## [Dataset records]

------------------------

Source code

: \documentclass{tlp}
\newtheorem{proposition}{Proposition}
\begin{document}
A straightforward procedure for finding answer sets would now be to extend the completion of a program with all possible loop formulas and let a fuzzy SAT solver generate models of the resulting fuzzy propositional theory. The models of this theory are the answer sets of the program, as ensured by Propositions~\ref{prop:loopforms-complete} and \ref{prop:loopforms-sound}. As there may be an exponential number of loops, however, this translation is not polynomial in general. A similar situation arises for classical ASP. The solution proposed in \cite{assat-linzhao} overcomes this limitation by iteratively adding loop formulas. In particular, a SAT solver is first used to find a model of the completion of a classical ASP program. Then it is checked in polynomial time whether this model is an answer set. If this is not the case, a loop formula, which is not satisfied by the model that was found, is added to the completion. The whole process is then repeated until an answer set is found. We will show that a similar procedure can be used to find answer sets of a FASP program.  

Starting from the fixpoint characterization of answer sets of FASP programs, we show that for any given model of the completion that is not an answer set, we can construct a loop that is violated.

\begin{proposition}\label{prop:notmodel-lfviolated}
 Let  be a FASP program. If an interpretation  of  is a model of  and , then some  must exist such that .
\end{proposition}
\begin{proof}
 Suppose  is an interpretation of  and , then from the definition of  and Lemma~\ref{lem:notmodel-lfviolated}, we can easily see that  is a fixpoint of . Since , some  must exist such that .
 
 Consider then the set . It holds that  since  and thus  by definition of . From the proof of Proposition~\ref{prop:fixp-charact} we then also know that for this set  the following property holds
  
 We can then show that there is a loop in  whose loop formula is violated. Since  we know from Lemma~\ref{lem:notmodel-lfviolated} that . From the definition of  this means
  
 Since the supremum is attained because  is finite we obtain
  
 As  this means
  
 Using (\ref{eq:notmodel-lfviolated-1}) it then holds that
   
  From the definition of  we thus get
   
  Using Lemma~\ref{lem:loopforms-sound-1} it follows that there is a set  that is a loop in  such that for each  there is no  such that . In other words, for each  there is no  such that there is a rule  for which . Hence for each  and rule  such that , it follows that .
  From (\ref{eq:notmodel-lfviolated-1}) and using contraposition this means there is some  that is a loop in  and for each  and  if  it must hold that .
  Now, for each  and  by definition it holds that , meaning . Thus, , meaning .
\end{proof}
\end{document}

------------------------

## [How to complete this task]
For the word "begin", count the lines of the records above that hold it and state only that count.

## [Exercise answer]
3